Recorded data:
····················

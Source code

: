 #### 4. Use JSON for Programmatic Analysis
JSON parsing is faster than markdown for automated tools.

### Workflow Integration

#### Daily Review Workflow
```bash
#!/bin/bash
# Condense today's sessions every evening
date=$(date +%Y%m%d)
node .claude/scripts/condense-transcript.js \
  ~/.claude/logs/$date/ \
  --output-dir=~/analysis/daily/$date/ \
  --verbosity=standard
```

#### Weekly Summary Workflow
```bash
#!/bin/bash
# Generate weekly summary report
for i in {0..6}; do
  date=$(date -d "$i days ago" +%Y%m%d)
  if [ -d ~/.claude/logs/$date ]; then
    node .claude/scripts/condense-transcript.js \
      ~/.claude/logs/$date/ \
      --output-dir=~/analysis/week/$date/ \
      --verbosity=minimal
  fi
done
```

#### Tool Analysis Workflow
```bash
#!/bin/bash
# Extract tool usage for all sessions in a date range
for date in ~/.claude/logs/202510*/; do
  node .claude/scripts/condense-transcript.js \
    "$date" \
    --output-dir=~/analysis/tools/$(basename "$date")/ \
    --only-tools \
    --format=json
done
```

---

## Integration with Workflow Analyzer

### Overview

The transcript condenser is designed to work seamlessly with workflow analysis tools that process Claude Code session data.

····················

WHAT TO PRODUCE: Reproduce every line above that contains the string "node".

ANSWER SECTION:
node .claude/scripts/condense-transcript.js \
    node .claude/scripts/condense-transcript.js \
  node .claude/scripts/condense-transcript.js \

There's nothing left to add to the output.